# Listed entries:
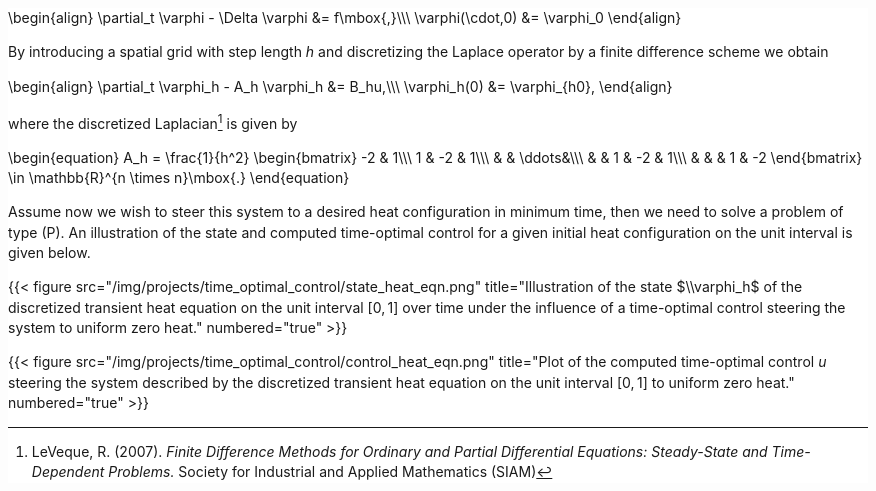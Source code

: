 \begin{align}
\partial_t \varphi - \Delta \varphi &= f\mbox{,}\\\\\\
\varphi(\cdot,0) &= \varphi_0
\end{align}

By introducing a spatial grid with step length $h$ and discretizing the Laplace operator by a finite difference scheme we obtain

\begin{align}
\partial_t \varphi_h - A_h \varphi_h &= B_hu,\\\\\\
\varphi_h(0) &= \varphi\_\{h0\},
\end{align}

where the discretized Laplacian[^2] is given by

\begin{equation}
A_h =
\frac{1}{h^2}
\begin{bmatrix}
-2 & 1\\\\\\
1 & -2 & 1\\\\\\
& & \ddots&\\\\\\
& & 1 & -2 & 1\\\\\\
& & & 1 & -2
\end{bmatrix} \in \mathbb{R}^{n \times n}\mbox{.}
\end{equation}

Assume now we wish to steer this system to a desired heat configuration in minimum time, then we need to solve a problem of type (P). An illustration of the state and computed time-optimal control for a given initial heat configuration on the unit interval is given below.

{{< figure src="/img/projects/time_optimal_control/state_heat_eqn.png" title="Illustration of the state $\\varphi_h$ of the discretized transient heat equation on the unit interval $[0,1]$ over time under the influence of a time-optimal control steering the system to uniform zero heat." numbered="true" >}}

{{< figure src="/img/projects/time_optimal_control/control_heat_eqn.png" title="Plot of the computed time-optimal control $u$ steering the system described by the discretized transient heat equation on the unit interval $[0, 1]$ to uniform zero heat." numbered="true" >}}

[^2]: LeVeque, R. (2007). _Finite Difference Methods for Ordinary and Partial Differential Equations: Steady-State and Time-Dependent Problems._ Society for Industrial and Applied Mathematics (SIAM)



[^1]: Altmann, K., Stingelin, S., and Tröltzsch, F. (2014). _On some optimal control problems for electrical circuits._ International Journal of Circuit Theory and Applications, 42(8):808–830.
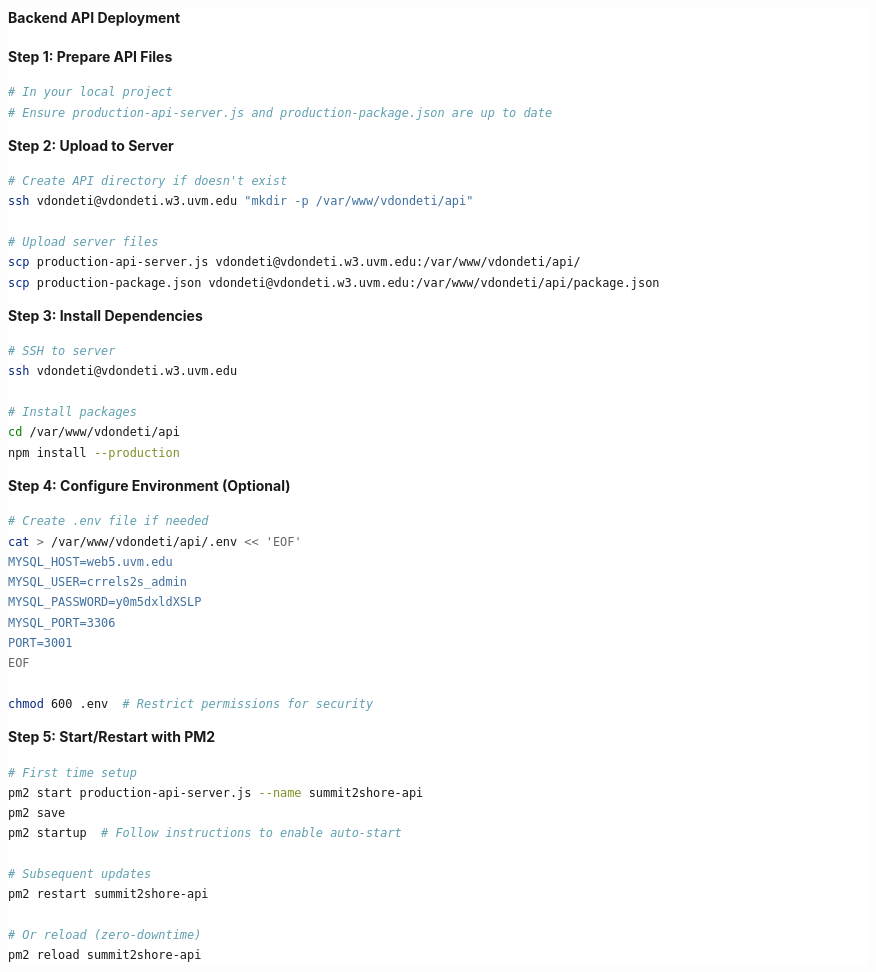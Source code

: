 
#### Backend API Deployment

**Step 1: Prepare API Files**
```bash
# In your local project
# Ensure production-api-server.js and production-package.json are up to date
```

**Step 2: Upload to Server**
```bash
# Create API directory if doesn't exist
ssh vdondeti@vdondeti.w3.uvm.edu "mkdir -p /var/www/vdondeti/api"

# Upload server files
scp production-api-server.js vdondeti@vdondeti.w3.uvm.edu:/var/www/vdondeti/api/
scp production-package.json vdondeti@vdondeti.w3.uvm.edu:/var/www/vdondeti/api/package.json
```

**Step 3: Install Dependencies**
```bash
# SSH to server
ssh vdondeti@vdondeti.w3.uvm.edu

# Install packages
cd /var/www/vdondeti/api
npm install --production
```

**Step 4: Configure Environment (Optional)**
```bash
# Create .env file if needed
cat > /var/www/vdondeti/api/.env << 'EOF'
MYSQL_HOST=web5.uvm.edu
MYSQL_USER=crrels2s_admin
MYSQL_PASSWORD=y0m5dxldXSLP
MYSQL_PORT=3306
PORT=3001
EOF

chmod 600 .env  # Restrict permissions for security
```

**Step 5: Start/Restart with PM2**
```bash
# First time setup
pm2 start production-api-server.js --name summit2shore-api
pm2 save
pm2 startup  # Follow instructions to enable auto-start

# Subsequent updates
pm2 restart summit2shore-api

# Or reload (zero-downtime)
pm2 reload summit2shore-api
```
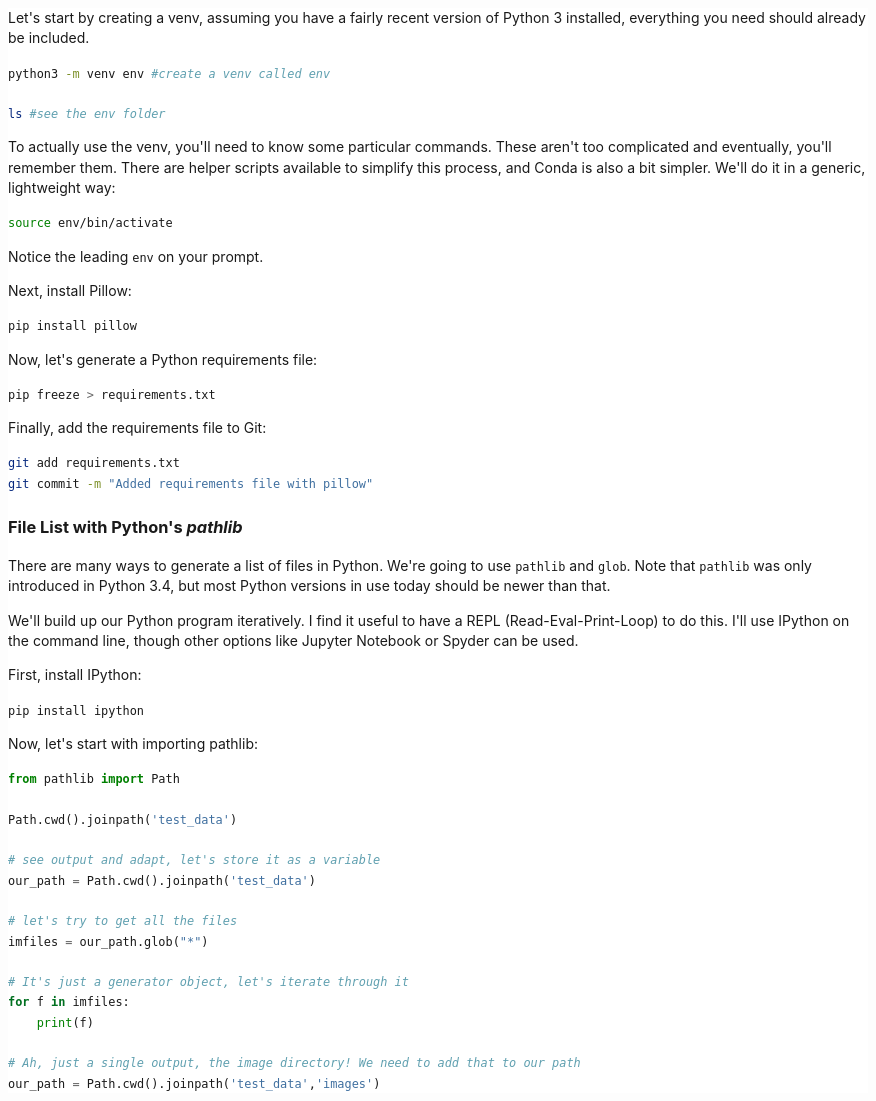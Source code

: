 Let's start by creating a venv, assuming you have a fairly recent version of Python 3 installed, everything you need should already be included.

```bash
python3 -m venv env #create a venv called env

ls #see the env folder
```

To actually use the venv, you'll need to know some particular commands. These aren't too complicated and eventually, you'll remember them. There are helper scripts available to simplify this process, and Conda is also a bit simpler. We'll do it in a generic, lightweight way:

```bash
source env/bin/activate
```

Notice the leading `env` on your prompt.

Next, install Pillow:

```bash
pip install pillow
```

Now, let's generate a Python requirements file:

```bash
pip freeze > requirements.txt
```

Finally, add the requirements file to Git:

```bash
git add requirements.txt 
git commit -m "Added requirements file with pillow"
```

### File List with Python's *pathlib*

There are many ways to generate a list of files in Python. We're going to use `pathlib` and `glob`. Note that `pathlib` was only introduced in Python 3.4, but most Python versions in use today should be newer than that.

We'll build up our Python program iteratively. I find it useful to have a REPL (Read-Eval-Print-Loop) to do this. I'll use IPython on the command line, though other options like Jupyter Notebook or Spyder can be used.

First, install IPython:

```bash
pip install ipython
```

Now, let's start with importing pathlib:

```python
from pathlib import Path

Path.cwd().joinpath('test_data')

# see output and adapt, let's store it as a variable
our_path = Path.cwd().joinpath('test_data')

# let's try to get all the files
imfiles = our_path.glob("*")

# It's just a generator object, let's iterate through it
for f in imfiles:
    print(f)
    
# Ah, just a single output, the image directory! We need to add that to our path
our_path = Path.cwd().joinpath('test_data','images') 
```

# What you will do:
A faithful copy is required of the lines from the one with "Now, let's start" through the last line of the data; please add nothing.

# Answer to the exercise:
Now, let's start with importing pathlib:

```python
from pathlib import Path

Path.cwd().joinpath('test_data')

# see output and adapt, let's store it as a variable
our_path = Path.cwd().joinpath('test_data')

# let's try to get all the files
imfiles = our_path.glob("*")

# It's just a generator object, let's iterate through it
for f in imfiles:
    print(f)
    
# Ah, just a single output, the image directory! We need to add that to our path
our_path = Path.cwd().joinpath('test_data','images') 
```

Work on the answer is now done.